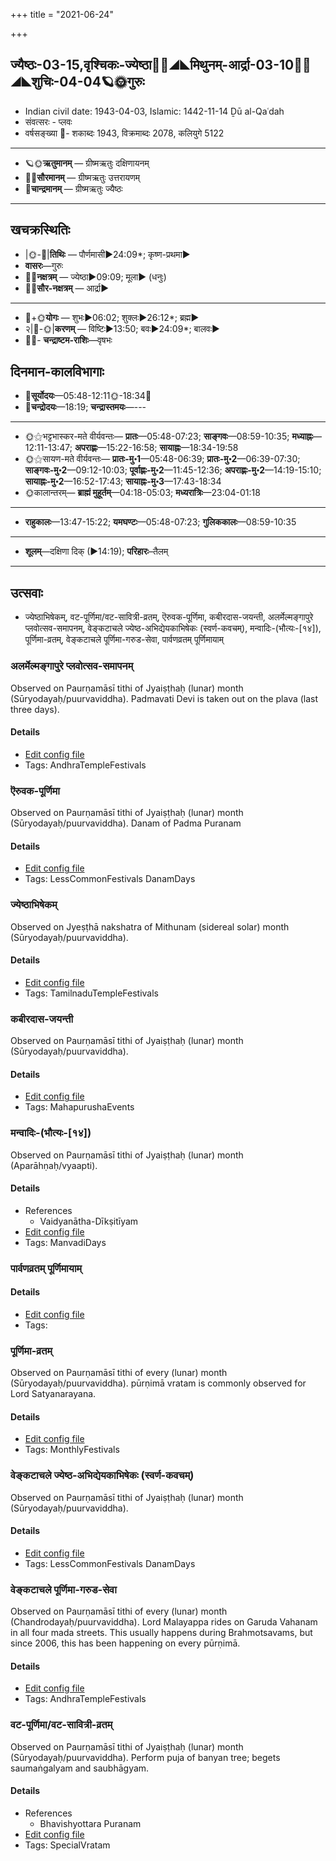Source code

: +++
title = "2021-06-24"

+++
## ज्यैष्ठः-03-15,वृश्चिकः-ज्येष्ठा🌛🌌◢◣मिथुनम्-आर्द्रा-03-10🌌🌞◢◣शुचिः-04-04🪐🌞गुरुः
- Indian civil date: 1943-04-03, Islamic: 1442-11-14 Ḏū al-Qaʿdah
- संवत्सरः - प्लवः
- वर्षसङ्ख्या 🌛- शकाब्दः 1943, विक्रमाब्दः 2078, कलियुगे 5122
___________________
- 🪐🌞**ऋतुमानम्** — ग्रीष्मऋतुः दक्षिणायनम्
- 🌌🌞**सौरमानम्** — ग्रीष्मऋतुः उत्तरायणम्
- 🌛**चान्द्रमानम्** — ग्रीष्मऋतुः ज्यैष्ठः
___________________


## खचक्रस्थितिः
- |🌞-🌛|**तिथिः** — पौर्णमासी►24:09*; कृष्ण-प्रथमा►  
- **वासरः**—गुरुः  
- 🌌🌛**नक्षत्रम्** — ज्येष्ठा►09:09; मूला► (धनुः)  
- 🌌🌞**सौर-नक्षत्रम्** — आर्द्रा►  
___________________
- 🌛+🌞**योगः** — शुभः►06:02; शुक्लः►26:12*; ब्रह्म►  
- २|🌛-🌞|**करणम्** — विष्टिः►13:50; बवः►24:09*; बालवः►  
- 🌌🌛- **चन्द्राष्टम-राशिः**—वृषभः  


## दिनमान-कालविभागाः
- 🌅**सूर्योदयः**—05:48-12:11🌞️-18:34🌇  
- 🌛**चन्द्रोदयः**—18:19; **चन्द्रास्तमयः**—---  
___________________
- 🌞⚝भट्टभास्कर-मते वीर्यवन्तः— **प्रातः**—05:48-07:23; **साङ्गवः**—08:59-10:35; **मध्याह्नः**—12:11-13:47; **अपराह्णः**—15:22-16:58; **सायाह्नः**—18:34-19:58  
- 🌞⚝सायण-मते वीर्यवन्तः— **प्रातः-मु॰1**—05:48-06:39; **प्रातः-मु॰2**—06:39-07:30; **साङ्गवः-मु॰2**—09:12-10:03; **पूर्वाह्णः-मु॰2**—11:45-12:36; **अपराह्णः-मु॰2**—14:19-15:10; **सायाह्नः-मु॰2**—16:52-17:43; **सायाह्नः-मु॰3**—17:43-18:34  
- 🌞कालान्तरम्— **ब्राह्मं मुहूर्तम्**—04:18-05:03; **मध्यरात्रिः**—23:04-01:18  
___________________
- **राहुकालः**—13:47-15:22; **यमघण्टः**—05:48-07:23; **गुलिककालः**—08:59-10:35  
___________________
- **शूलम्**—दक्षिणा दिक् (►14:19); **परिहारः**–तैलम्  
___________________

## उत्सवाः
- ज्येष्ठाभिषेकम्, वट-पूर्णिमा/वट-सावित्री-व्रतम्, ऎरुवक-पूर्णिमा, कबीरदास-जयन्ती, अलर्मेल्मङ्गापुरे प्लवोत्सव-समापनम्, वेङ्कटाचले ज्येष्ठ-अभिद्येयकाभिषेकः (स्वर्ण-कवचम्), मन्वादिः-(भौत्यः-[१४]), पूर्णिमा-व्रतम्, वेङ्कटाचले पूर्णिमा-गरुड-सेवा, पार्वणव्रतम् पूर्णिमायाम्
### अलर्मेल्मङ्गापुरे प्लवोत्सव-समापनम्

Observed on Paurṇamāsī tithi of Jyaiṣṭhaḥ (lunar) month (Sūryodayaḥ/puurvaviddha). Padmavati Devi is taken out on the plava (last three days).

#### Details
- [Edit config file](https://github.com/jyotisham/adyatithi/tree/master/temples/Andhra/lunar_month/tithi/03/15/alarmElmaGgApurE%20plavOtsava-samApanam.toml)
- Tags: AndhraTempleFestivals


### ऎरुवक-पूर्णिमा

Observed on Paurṇamāsī tithi of Jyaiṣṭhaḥ (lunar) month (Sūryodayaḥ/puurvaviddha). Danam of Padma Puranam

#### Details
- [Edit config file](https://github.com/jyotisham/adyatithi/tree/master/general/lunar_month/tithi/03/15/eruvaka-pUrNimA.toml)
- Tags: LessCommonFestivals DanamDays


### ज्येष्ठाभिषेकम्

Observed on Jyeṣṭhā nakshatra of Mithunam (sidereal solar) month (Sūryodayaḥ/puurvaviddha). 

#### Details
- [Edit config file](https://github.com/jyotisham/adyatithi/tree/master/temples/Tamil/sidereal_solar_month/nakshatra/03/18/jyESThAbhiSEkam.toml)
- Tags: TamilnaduTempleFestivals


### कबीरदास-जयन्ती

Observed on Paurṇamāsī tithi of Jyaiṣṭhaḥ (lunar) month (Sūryodayaḥ/puurvaviddha). 

#### Details
- [Edit config file](https://github.com/jyotisham/adyatithi/tree/master/mahApuruSha/sangIta-kRt/lunar_month/tithi/03/15/kabIradAsa~jayantI.toml)
- Tags: MahapurushaEvents


### मन्वादिः-(भौत्यः-[१४])

Observed on Paurṇamāsī tithi of Jyaiṣṭhaḥ (lunar) month (Aparāhṇaḥ/vyaapti). 

#### Details
- References
  - Vaidyanātha-Dīkṣitīyam
- [Edit config file](https://github.com/jyotisham/adyatithi/tree/master/time_focus/yugAdiH/lunar_month/tithi/03/15/manvAdiH~%28bhautyaH~%5B14%5D%29.toml)
- Tags: ManvadiDays


### पार्वणव्रतम् पूर्णिमायाम्



#### Details
- [Edit config file](https://github.com/jyotisham/adyatithi/tree/master/gRhya/general/relative_event/sthAlIpAkaH_16/offset__-1/pArvaNa-vratam_15.toml)
- Tags: 


### पूर्णिमा-व्रतम्

Observed on Paurṇamāsī tithi of every (lunar) month (Sūryodayaḥ/puurvaviddha). pūrṇimā vratam is commonly observed for Lord Satyanarayana.

#### Details
- [Edit config file](https://github.com/jyotisham/adyatithi/tree/master/devatA/vaiShNava/lunar_month/tithi/00/15/pUrNimA~vratam.toml)
- Tags: MonthlyFestivals


### वेङ्कटाचले ज्येष्ठ-अभिद्येयकाभिषेकः (स्वर्ण-कवचम्)

Observed on Paurṇamāsī tithi of Jyaiṣṭhaḥ (lunar) month (Sūryodayaḥ/puurvaviddha). 

#### Details
- [Edit config file](https://github.com/jyotisham/adyatithi/tree/master/temples/venkaTAchala/lunar_month/tithi/03/15/vEGkaTAcalE%20jyESTha-abhidyEyakAbhiSEkaH%20%28svarNa-kavacam%29.toml)
- Tags: LessCommonFestivals DanamDays


### वेङ्कटाचले पूर्णिमा-गरुड-सेवा

Observed on Paurṇamāsī tithi of every (lunar) month (Chandrodayaḥ/puurvaviddha). Lord Malayappa rides on Garuda Vahanam in all four mada streets. This usually happens during Brahmotsavams, but since 2006, this has been happening on every pūrṇimā.

#### Details
- [Edit config file](https://github.com/jyotisham/adyatithi/tree/master/temples/venkaTAchala/lunar_month/tithi/00/15/vEGkaTAcalE%20pUrNimA~garuDa-sEvA.toml)
- Tags: AndhraTempleFestivals


### वट-पूर्णिमा/वट-सावित्री-व्रतम्

Observed on Paurṇamāsī tithi of Jyaiṣṭhaḥ (lunar) month (Sūryodayaḥ/puurvaviddha). Perform puja of banyan tree; begets saumaṅgalyam and saubhāgyam.

#### Details
- References
  - Bhavishyottara Puranam
- [Edit config file](https://github.com/jyotisham/adyatithi/tree/master/devatA/misc-flora/lunar_month/tithi/03/15/vaTa-pUrNimA%20or%20vaTa-sAvitrI-vratam.toml)
- Tags: SpecialVratam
------------------------------------------------
WORK TO BE COMPLETED: The records above must be retyped exactly. Please omit the pictures.

WRITTEN SOLUTION:
Source code

: +++
title = "2021-06-24"

+++
## ज्यैष्ठः-03-15,वृश्चिकः-ज्येष्ठा🌛🌌◢◣मिथुनम्-आर्द्रा-03-10🌌🌞◢◣शुचिः-04-04🪐🌞गुरुः
- Indian civil date: 1943-04-03, Islamic: 1442-11-14 Ḏū al-Qaʿdah
- संवत्सरः - प्लवः
- वर्षसङ्ख्या 🌛- शकाब्दः 1943, विक्रमाब्दः 2078, कलियुगे 5122
___________________
- 🪐🌞**ऋतुमानम्** — ग्रीष्मऋतुः दक्षिणायनम्
- 🌌🌞**सौरमानम्** — ग्रीष्मऋतुः उत्तरायणम्
- 🌛**चान्द्रमानम्** — ग्रीष्मऋतुः ज्यैष्ठः
___________________


## खचक्रस्थितिः
- |🌞-🌛|**तिथिः** — पौर्णमासी►24:09*; कृष्ण-प्रथमा►  
- **वासरः**—गुरुः  
- 🌌🌛**नक्षत्रम्** — ज्येष्ठा►09:09; मूला► (धनुः)  
- 🌌🌞**सौर-नक्षत्रम्** — आर्द्रा►  
___________________
- 🌛+🌞**योगः** — शुभः►06:02; शुक्लः►26:12*; ब्रह्म►  
- २|🌛-🌞|**करणम्** — विष्टिः►13:50; बवः►24:09*; बालवः►  
- 🌌🌛- **चन्द्राष्टम-राशिः**—वृषभः  


## दिनमान-कालविभागाः
- 🌅**सूर्योदयः**—05:48-12:11🌞️-18:34🌇  
- 🌛**चन्द्रोदयः**—18:19; **चन्द्रास्तमयः**—---  
___________________
- 🌞⚝भट्टभास्कर-मते वीर्यवन्तः— **प्रातः**—05:48-07:23; **साङ्गवः**—08:59-10:35; **मध्याह्नः**—12:11-13:47; **अपराह्णः**—15:22-16:58; **सायाह्नः**—18:34-19:58  
- 🌞⚝सायण-मते वीर्यवन्तः— **प्रातः-मु॰1**—05:48-06:39; **प्रातः-मु॰2**—06:39-07:30; **साङ्गवः-मु॰2**—09:12-10:03; **पूर्वाह्णः-मु॰2**—11:45-12:36; **अपराह्णः-मु॰2**—14:19-15:10; **सायाह्नः-मु॰2**—16:52-17:43; **सायाह्नः-मु॰3**—17:43-18:34  
- 🌞कालान्तरम्— **ब्राह्मं मुहूर्तम्**—04:18-05:03; **मध्यरात्रिः**—23:04-01:18  
___________________
- **राहुकालः**—13:47-15:22; **यमघण्टः**—05:48-07:23; **गुलिककालः**—08:59-10:35  
___________________
- **शूलम्**—दक्षिणा दिक् (►14:19); **परिहारः**–तैलम्  
___________________

## उत्सवाः
- ज्येष्ठाभिषेकम्, वट-पूर्णिमा/वट-सावित्री-व्रतम्, ऎरुवक-पूर्णिमा, कबीरदास-जयन्ती, अलर्मेल्मङ्गापुरे प्लवोत्सव-समापनम्, वेङ्कटाचले ज्येष्ठ-अभिद्येयकाभिषेकः (स्वर्ण-कवचम्), मन्वादिः-(भौत्यः-[१४]), पूर्णिमा-व्रतम्, वेङ्कटाचले पूर्णिमा-गरुड-सेवा, पार्वणव्रतम् पूर्णिमायाम्
### अलर्मेल्मङ्गापुरे प्लवोत्सव-समापनम्

Observed on Paurṇamāsī tithi of Jyaiṣṭhaḥ (lunar) month (Sūryodayaḥ/puurvaviddha). Padmavati Devi is taken out on the plava (last three days).

#### Details
- [Edit config file](https://github.com/jyotisham/adyatithi/tree/master/temples/Andhra/lunar_month/tithi/03/15/alarmElmaGgApurE%20plavOtsava-samApanam.toml)
- Tags: AndhraTempleFestivals


### ऎरुवक-पूर्णिमा

Observed on Paurṇamāsī tithi of Jyaiṣṭhaḥ (lunar) month (Sūryodayaḥ/puurvaviddha). Danam of Padma Puranam

#### Details
- [Edit config file](https://github.com/jyotisham/adyatithi/tree/master/general/lunar_month/tithi/03/15/eruvaka-pUrNimA.toml)
- Tags: LessCommonFestivals DanamDays


### ज्येष्ठाभिषेकम्

Observed on Jyeṣṭhā nakshatra of Mithunam (sidereal solar) month (Sūryodayaḥ/puurvaviddha). 

#### Details
- [Edit config file](https://github.com/jyotisham/adyatithi/tree/master/temples/Tamil/sidereal_solar_month/nakshatra/03/18/jyESThAbhiSEkam.toml)
- Tags: TamilnaduTempleFestivals


### कबीरदास-जयन्ती

Observed on Paurṇamāsī tithi of Jyaiṣṭhaḥ (lunar) month (Sūryodayaḥ/puurvaviddha). 

#### Details
- [Edit config file](https://github.com/jyotisham/adyatithi/tree/master/mahApuruSha/sangIta-kRt/lunar_month/tithi/03/15/kabIradAsa~jayantI.toml)
- Tags: MahapurushaEvents


### मन्वादिः-(भौत्यः-[१४])

Observed on Paurṇamāsī tithi of Jyaiṣṭhaḥ (lunar) month (Aparāhṇaḥ/vyaapti). 

#### Details
- References
  - Vaidyanātha-Dīkṣitīyam
- [Edit config file](https://github.com/jyotisham/adyatithi/tree/master/time_focus/yugAdiH/lunar_month/tithi/03/15/manvAdiH~%28bhautyaH~%5B14%5D%29.toml)
- Tags: ManvadiDays


### पार्वणव्रतम् पूर्णिमायाम्



#### Details
- [Edit config file](https://github.com/jyotisham/adyatithi/tree/master/gRhya/general/relative_event/sthAlIpAkaH_16/offset__-1/pArvaNa-vratam_15.toml)
- Tags: 


### पूर्णिमा-व्रतम्

Observed on Paurṇamāsī tithi of every (lunar) month (Sūryodayaḥ/puurvaviddha). pūrṇimā vratam is commonly observed for Lord Satyanarayana.

#### Details
- [Edit config file](https://github.com/jyotisham/adyatithi/tree/master/devatA/vaiShNava/lunar_month/tithi/00/15/pUrNimA~vratam.toml)
- Tags: MonthlyFestivals


### वेङ्कटाचले ज्येष्ठ-अभिद्येयकाभिषेकः (स्वर्ण-कवचम्)

Observed on Paurṇamāsī tithi of Jyaiṣṭhaḥ (lunar) month (Sūryodayaḥ/puurvaviddha). 

#### Details
- [Edit config file](https://github.com/jyotisham/adyatithi/tree/master/temples/venkaTAchala/lunar_month/tithi/03/15/vEGkaTAcalE%20jyESTha-abhidyEyakAbhiSEkaH%20%28svarNa-kavacam%29.toml)
- Tags: LessCommonFestivals DanamDays


### वेङ्कटाचले पूर्णिमा-गरुड-सेवा

Observed on Paurṇamāsī tithi of every (lunar) month (Chandrodayaḥ/puurvaviddha). Lord Malayappa rides on Garuda Vahanam in all four mada streets. This usually happens during Brahmotsavams, but since 2006, this has been happening on every pūrṇimā.

#### Details
- [Edit config file](https://github.com/jyotisham/adyatithi/tree/master/temples/venkaTAchala/lunar_month/tithi/00/15/vEGkaTAcalE%20pUrNimA~garuDa-sEvA.toml)
- Tags: AndhraTempleFestivals


### वट-पूर्णिमा/वट-सावित्री-व्रतम्

Observed on Paurṇamāsī tithi of Jyaiṣṭhaḥ (lunar) month (Sūryodayaḥ/puurvaviddha). Perform puja of banyan tree; begets saumaṅgalyam and saubhāgyam.

#### Details
- References
  - Bhavishyottara Puranam
- [Edit config file](https://github.com/jyotisham/adyatithi/tree/master/devatA/misc-flora/lunar_month/tithi/03/15/vaTa-pUrNimA%20or%20vaTa-sAvitrI-vratam.toml)
- Tags: SpecialVratam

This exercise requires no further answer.